What do R0, R1, and R2 do?

They are the macros involved in the Hash:

#define	F(b,c,d)	((((c) ^ (d)) & (b)) ^ (d))

#define G(b,c,d)	(((b) & (c)) | ((b) & (d)) | ((c) & (d)))

#define	H(b,c,d)	((b) ^ (c) ^ (d))

#define ROTATE(a,n)	 (((a)<<(n))|(((a)&0xffffffff)>>(32-(n))))

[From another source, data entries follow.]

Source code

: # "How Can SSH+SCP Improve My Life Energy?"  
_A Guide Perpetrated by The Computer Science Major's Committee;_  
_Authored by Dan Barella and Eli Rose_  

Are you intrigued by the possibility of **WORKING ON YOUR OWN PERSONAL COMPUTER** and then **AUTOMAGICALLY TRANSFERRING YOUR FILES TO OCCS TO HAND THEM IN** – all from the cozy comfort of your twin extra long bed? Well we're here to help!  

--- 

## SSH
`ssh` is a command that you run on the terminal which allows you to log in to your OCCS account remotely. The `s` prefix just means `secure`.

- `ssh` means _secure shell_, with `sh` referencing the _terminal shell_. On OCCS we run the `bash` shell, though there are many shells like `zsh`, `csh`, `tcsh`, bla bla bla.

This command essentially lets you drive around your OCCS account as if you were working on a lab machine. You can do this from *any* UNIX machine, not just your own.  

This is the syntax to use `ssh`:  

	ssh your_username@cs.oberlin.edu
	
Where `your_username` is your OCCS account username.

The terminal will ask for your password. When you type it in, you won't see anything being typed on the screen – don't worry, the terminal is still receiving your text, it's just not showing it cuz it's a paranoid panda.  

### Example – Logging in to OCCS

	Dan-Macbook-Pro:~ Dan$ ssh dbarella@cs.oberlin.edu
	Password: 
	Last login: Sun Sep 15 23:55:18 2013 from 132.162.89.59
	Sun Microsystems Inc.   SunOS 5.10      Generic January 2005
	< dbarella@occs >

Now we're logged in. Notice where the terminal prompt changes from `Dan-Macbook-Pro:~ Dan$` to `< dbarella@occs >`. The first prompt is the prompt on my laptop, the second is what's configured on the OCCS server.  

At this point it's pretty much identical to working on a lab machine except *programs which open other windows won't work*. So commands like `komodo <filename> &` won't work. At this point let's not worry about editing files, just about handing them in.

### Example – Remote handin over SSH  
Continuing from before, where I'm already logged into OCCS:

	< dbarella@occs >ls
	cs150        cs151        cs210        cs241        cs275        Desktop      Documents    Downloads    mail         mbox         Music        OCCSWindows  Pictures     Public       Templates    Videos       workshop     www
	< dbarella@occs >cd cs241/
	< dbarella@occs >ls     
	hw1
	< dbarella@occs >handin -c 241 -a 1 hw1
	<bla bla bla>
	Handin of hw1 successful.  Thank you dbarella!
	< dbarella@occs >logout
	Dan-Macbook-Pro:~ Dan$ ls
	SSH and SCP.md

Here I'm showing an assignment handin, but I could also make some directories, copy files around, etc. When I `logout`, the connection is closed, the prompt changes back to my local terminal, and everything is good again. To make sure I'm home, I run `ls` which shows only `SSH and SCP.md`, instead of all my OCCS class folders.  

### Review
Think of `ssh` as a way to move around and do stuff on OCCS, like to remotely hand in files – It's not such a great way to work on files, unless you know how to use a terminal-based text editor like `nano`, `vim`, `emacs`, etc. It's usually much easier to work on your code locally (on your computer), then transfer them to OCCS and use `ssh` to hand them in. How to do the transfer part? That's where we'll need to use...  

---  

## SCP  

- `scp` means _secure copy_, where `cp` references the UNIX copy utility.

#define R0(a,b,c,d,k,s,t) { \

	a+=((k)+(t)+F((b),(c),(d))); \

	a=ROTATE(a,s); };

#define R1(a,b,c,d,k,s,t) { \

	a+=((k)+(t)+G((b),(c),(d))); \

	a=ROTATE(a,s); };\

#define R2(a,b,c,d,k,s,t) { \

	a+=((k)+(t)+H((b),(c),(d))); \

	a=ROTATE(a,s); };

I can’t reproduce the problem (Visual C++ 2008 Express on Vista), but once before I did have a kernel which took much much longer to compile than it should have. In that case I messed with the code somewhat and removed all intermediate files, and it went away. Could be an intermittent issue with the compiler and not with your particular code. It happened to me when looking into a potential bug with string constants, so it might be related to having a lot of constant literals in your code. Sorry if that’s not much help.

Here is the kernel. I am compiling this as a .cubin file with the following command line:

$(CUDA_BIN_PATH)\nvcc.exe --opencc-options -LIST:source=on  -ccbin "$(VCInstallDir)bin" -cubin -D_CONSOLE -D_MBCS -Xcompiler /EHsc,/W3,/nologo,/Wp64,/O2,/Zi,/MT --ptxas-options=-v -I"$(CUDA_INC_PATH)"; -I./ -I../../common/inc worker.cu -o $(IntDir)\worker.cubin

When I remove the “noinline” from the beginning of plainToHash() the compiler takes forever. Can anyone reproduce/explain this behavior?
worker.zip (1.54 KB)

bump

Did anyone else get similar results or am I just crazy?